THE BIGGEST NAMES in hardware have teamed up to send an open letter to the US Federal Communications Commission decrying proposals to reclassify the internet as a Title II utility.
The letter is signed by representatives from 60 companies, including big name corporations such as IBM, Cisco, Broadcom, D-Link and Intel, and states that they believe such a move would lead to people being "hurt by the reduced capital spend in broadband networks that would occur if broadband is classified under Title II".
It goes on to explain that such draconian measures are not necessary to ensure an open internet, before insisting that their claims are "not idle speculation or fear mongering".
And as some have already warned, Title II is "going to lead to a slowdown, if not a hold, in broadband build out, because if you don’t know that you can recover on your investment, you won’t make it".
The letter comes as a huge blow to campaigners defending net neutrality, a contingent of which briefly interrupted an FCC hearing earlier this week with a protest against plans to allow internet 'fast lanes'.

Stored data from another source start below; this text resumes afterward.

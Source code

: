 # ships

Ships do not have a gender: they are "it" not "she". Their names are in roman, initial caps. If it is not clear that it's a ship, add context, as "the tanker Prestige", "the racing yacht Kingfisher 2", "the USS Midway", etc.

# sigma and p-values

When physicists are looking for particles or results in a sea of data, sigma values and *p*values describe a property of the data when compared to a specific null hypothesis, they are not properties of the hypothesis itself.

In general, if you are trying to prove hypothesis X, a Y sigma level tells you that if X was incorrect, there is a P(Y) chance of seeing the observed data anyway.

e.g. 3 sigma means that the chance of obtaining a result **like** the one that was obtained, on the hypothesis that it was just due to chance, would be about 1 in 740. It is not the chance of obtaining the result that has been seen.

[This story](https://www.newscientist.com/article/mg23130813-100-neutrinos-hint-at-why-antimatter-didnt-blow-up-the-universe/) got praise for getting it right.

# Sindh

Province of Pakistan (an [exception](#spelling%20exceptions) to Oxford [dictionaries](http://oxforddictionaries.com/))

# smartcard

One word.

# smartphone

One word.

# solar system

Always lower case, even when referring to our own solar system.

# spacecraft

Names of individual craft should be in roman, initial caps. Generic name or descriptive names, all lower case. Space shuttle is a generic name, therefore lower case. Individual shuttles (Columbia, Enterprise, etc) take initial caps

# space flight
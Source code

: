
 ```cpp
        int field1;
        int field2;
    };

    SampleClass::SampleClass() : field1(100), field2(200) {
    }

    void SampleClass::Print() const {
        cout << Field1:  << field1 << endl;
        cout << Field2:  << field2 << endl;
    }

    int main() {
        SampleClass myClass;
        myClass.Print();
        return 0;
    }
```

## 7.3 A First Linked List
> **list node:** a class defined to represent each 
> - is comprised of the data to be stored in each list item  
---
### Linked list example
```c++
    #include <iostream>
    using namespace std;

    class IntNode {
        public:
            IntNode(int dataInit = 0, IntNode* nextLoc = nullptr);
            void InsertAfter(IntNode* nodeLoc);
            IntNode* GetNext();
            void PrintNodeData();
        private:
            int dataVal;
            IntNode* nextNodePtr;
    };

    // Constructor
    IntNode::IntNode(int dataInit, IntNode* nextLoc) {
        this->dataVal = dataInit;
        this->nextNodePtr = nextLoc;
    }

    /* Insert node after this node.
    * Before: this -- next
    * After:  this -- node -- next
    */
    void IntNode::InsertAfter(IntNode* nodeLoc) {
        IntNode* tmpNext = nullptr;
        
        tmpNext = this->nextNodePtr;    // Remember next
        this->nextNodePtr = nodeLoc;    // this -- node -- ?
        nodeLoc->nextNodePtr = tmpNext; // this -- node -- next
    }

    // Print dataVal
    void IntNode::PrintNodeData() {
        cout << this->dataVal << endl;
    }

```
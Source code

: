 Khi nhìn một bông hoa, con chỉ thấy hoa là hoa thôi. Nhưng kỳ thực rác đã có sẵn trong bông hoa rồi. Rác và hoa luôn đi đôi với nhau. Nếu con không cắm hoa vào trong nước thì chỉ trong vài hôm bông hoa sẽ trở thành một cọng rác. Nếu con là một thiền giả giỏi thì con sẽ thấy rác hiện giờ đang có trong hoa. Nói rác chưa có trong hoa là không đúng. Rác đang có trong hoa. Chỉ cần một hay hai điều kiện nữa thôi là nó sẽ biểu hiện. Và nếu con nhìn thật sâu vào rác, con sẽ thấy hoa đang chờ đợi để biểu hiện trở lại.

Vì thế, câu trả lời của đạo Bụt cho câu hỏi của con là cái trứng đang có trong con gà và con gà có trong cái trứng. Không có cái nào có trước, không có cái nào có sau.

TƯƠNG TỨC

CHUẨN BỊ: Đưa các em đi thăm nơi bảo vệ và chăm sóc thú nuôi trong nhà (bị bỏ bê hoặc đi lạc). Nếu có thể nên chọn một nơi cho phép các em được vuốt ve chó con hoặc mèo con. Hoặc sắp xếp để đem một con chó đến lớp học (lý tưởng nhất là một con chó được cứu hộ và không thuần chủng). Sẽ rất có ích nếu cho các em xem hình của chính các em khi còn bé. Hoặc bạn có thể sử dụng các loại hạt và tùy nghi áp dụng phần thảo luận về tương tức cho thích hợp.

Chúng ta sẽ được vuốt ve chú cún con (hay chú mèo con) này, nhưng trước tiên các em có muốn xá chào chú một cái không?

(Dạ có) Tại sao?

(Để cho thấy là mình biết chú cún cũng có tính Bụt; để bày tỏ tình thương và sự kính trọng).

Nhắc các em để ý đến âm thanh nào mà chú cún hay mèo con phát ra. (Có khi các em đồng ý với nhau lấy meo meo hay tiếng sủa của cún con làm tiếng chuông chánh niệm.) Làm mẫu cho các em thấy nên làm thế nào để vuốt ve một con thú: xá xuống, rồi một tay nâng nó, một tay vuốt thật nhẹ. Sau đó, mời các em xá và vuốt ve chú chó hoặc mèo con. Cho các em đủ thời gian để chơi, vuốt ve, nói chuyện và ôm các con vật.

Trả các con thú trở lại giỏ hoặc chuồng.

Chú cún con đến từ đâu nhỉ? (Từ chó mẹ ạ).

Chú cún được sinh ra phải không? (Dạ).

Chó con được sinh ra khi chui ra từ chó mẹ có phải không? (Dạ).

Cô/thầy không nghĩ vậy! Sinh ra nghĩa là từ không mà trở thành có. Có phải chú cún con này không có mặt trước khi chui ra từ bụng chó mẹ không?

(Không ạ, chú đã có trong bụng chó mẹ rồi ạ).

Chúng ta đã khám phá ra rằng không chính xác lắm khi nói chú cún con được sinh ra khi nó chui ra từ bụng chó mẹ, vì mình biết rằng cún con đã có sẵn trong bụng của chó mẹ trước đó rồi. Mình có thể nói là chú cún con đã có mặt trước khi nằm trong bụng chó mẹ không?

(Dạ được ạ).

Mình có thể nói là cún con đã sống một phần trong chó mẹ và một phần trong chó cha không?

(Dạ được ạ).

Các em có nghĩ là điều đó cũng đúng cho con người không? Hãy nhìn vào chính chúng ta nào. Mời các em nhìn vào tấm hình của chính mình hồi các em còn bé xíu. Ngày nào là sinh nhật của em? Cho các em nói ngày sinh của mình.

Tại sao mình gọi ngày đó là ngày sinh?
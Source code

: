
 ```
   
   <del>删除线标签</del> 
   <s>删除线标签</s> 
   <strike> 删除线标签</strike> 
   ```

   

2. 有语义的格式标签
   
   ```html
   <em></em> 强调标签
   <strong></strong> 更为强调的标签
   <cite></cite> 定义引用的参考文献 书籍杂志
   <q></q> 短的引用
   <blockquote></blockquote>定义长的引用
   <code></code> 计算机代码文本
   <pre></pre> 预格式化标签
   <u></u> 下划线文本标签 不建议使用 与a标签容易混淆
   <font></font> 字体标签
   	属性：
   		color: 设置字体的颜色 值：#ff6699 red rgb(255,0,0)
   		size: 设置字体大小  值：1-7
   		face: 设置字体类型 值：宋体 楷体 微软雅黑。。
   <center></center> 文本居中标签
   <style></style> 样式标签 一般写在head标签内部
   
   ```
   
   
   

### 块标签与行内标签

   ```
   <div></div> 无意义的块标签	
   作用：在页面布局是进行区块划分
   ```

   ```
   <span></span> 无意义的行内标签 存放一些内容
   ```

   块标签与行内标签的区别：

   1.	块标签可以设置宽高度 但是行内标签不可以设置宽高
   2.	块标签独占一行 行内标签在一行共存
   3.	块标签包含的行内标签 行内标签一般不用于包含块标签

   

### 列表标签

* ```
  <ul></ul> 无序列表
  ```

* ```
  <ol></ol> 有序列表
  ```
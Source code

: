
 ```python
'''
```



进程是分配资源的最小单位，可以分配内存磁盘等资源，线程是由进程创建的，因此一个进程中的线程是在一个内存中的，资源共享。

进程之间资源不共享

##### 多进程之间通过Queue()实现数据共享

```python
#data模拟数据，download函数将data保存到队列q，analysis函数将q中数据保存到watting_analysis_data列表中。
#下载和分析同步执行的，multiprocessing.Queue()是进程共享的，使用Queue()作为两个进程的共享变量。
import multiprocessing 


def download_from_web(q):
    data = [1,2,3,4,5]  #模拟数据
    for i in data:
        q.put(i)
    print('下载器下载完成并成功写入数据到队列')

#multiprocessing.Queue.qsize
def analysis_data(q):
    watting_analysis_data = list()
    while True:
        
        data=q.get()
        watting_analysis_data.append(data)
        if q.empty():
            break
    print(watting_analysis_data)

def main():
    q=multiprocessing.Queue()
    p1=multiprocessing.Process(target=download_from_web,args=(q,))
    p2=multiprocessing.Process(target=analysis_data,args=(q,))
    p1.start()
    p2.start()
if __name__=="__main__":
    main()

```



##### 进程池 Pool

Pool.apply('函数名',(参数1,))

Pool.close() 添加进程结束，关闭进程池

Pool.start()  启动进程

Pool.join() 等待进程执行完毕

Previously the lines between the two camps were assumed to be the cable industry versus 'everyone else', but this letter redraws those lines.
The letter does not specifically come out against net neutrality, but rather requests that the status quo be maintained.
However, this will not be seen as decisive enough for campaigners who have seen the net neutrality debate fuelled by the internet's status as an information service, rather than a utility.
The FCC has confirmed that no decision on the future of the internet in the US will be made before Christmas, after a direct endorsement of the net neutrality camp was issued by Barack Obama.
The US president's influence is important, although he cannot veto any decision by the FCC.
Whatever happens, all sides are promising to sue and countersue, meaning that a full and final decision could be years away.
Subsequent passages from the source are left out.